** Assignment **
Read the records below and copy each line that contains "devices".

** Material for this exercise **
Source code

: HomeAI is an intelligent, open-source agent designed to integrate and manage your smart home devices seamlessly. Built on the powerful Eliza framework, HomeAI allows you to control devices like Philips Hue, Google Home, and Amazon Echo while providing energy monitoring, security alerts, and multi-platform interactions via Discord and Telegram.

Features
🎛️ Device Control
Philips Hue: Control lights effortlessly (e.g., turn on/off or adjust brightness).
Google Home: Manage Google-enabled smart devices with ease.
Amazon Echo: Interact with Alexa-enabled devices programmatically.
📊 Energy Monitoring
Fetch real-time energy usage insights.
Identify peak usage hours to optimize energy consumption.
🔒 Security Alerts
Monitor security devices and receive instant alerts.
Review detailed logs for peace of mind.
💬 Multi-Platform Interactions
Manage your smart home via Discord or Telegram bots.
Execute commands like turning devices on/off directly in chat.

** Task result **
: HomeAI is an intelligent, open-source agent designed to integrate and manage your smart home devices seamlessly. Built on the powerful Eliza framework, HomeAI allows you to control devices like Philips Hue, Google Home, and Amazon Echo while providing energy monitoring, security alerts, and multi-platform interactions via Discord and Telegram.
Google Home: Manage Google-enabled smart devices with ease.
Amazon Echo: Interact with Alexa-enabled devices programmatically.
Monitor security devices and receive instant alerts.
Execute commands like turning devices on/off directly in chat.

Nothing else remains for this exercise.